- [TASK PROMPT]:
Every line from the one containing "a decision,'' she" to the one containing "for the voice" in the records below, both included, must be set down exactly, and no other line.

- [PROVIDED ENTRIES]:
━━━━

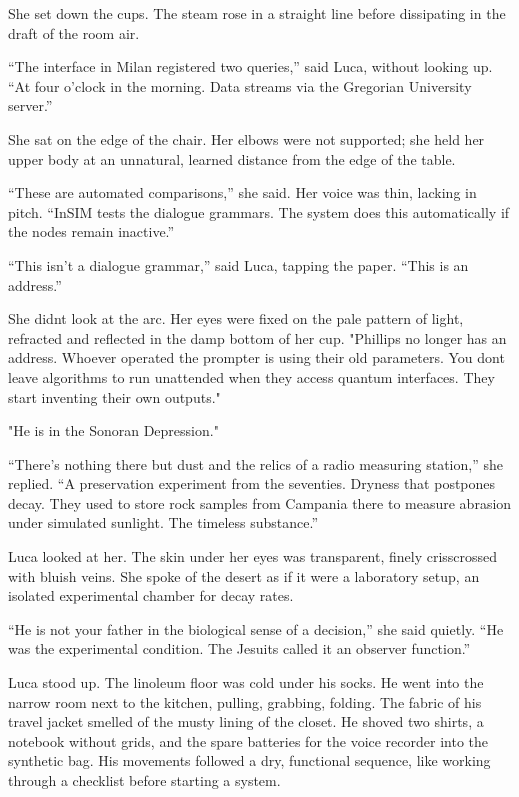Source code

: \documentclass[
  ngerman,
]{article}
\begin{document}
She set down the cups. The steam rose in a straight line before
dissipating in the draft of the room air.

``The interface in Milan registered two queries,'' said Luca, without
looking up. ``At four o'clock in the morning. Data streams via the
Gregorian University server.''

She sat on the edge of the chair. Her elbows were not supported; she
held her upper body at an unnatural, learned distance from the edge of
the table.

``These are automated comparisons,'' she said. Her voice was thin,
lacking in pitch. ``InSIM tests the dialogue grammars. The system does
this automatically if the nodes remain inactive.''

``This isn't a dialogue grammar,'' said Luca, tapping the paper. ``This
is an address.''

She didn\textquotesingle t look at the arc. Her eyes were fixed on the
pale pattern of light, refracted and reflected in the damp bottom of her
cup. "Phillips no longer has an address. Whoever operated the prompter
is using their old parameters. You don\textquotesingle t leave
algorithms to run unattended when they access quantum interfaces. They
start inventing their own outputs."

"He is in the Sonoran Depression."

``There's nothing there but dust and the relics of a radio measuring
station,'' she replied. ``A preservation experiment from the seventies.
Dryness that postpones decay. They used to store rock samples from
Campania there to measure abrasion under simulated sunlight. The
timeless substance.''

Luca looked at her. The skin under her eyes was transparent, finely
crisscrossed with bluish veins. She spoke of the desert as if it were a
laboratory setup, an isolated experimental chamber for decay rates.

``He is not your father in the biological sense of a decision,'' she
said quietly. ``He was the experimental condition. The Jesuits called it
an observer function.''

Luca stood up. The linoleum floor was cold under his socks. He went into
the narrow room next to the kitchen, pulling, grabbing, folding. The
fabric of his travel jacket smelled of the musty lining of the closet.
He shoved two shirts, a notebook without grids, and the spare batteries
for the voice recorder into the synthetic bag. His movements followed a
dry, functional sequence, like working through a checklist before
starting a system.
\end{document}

━━━━

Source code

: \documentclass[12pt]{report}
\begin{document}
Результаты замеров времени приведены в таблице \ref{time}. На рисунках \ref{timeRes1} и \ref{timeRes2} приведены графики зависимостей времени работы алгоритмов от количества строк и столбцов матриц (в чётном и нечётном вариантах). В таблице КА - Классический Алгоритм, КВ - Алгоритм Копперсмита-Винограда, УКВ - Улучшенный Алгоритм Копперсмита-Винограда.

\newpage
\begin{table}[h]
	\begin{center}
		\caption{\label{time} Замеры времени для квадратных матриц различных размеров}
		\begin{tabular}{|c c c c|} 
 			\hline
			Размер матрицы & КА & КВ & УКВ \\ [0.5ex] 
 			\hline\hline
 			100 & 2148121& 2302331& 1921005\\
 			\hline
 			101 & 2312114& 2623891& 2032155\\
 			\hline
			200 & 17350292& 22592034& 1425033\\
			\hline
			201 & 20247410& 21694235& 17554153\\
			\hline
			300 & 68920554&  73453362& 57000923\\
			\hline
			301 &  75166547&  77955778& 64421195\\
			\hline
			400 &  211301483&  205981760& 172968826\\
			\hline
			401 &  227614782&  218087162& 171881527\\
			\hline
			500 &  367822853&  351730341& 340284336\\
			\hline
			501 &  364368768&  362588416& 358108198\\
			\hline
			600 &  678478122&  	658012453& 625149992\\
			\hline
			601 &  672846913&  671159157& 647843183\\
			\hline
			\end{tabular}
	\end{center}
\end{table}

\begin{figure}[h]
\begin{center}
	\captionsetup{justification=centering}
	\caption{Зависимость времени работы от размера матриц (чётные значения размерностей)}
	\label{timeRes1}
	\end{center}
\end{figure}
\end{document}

━━━━

- [RESULT BELOW]:
``He is not your father in the biological sense of a decision,'' she
said quietly. ``He was the experimental condition. The Jesuits called it
an observer function.''

Luca stood up. The linoleum floor was cold under his socks. He went into
the narrow room next to the kitchen, pulling, grabbing, folding. The
fabric of his travel jacket smelled of the musty lining of the closet.
He shoved two shirts, a notebook without grids, and the spare batteries
for the voice recorder into the synthetic bag. His movements followed a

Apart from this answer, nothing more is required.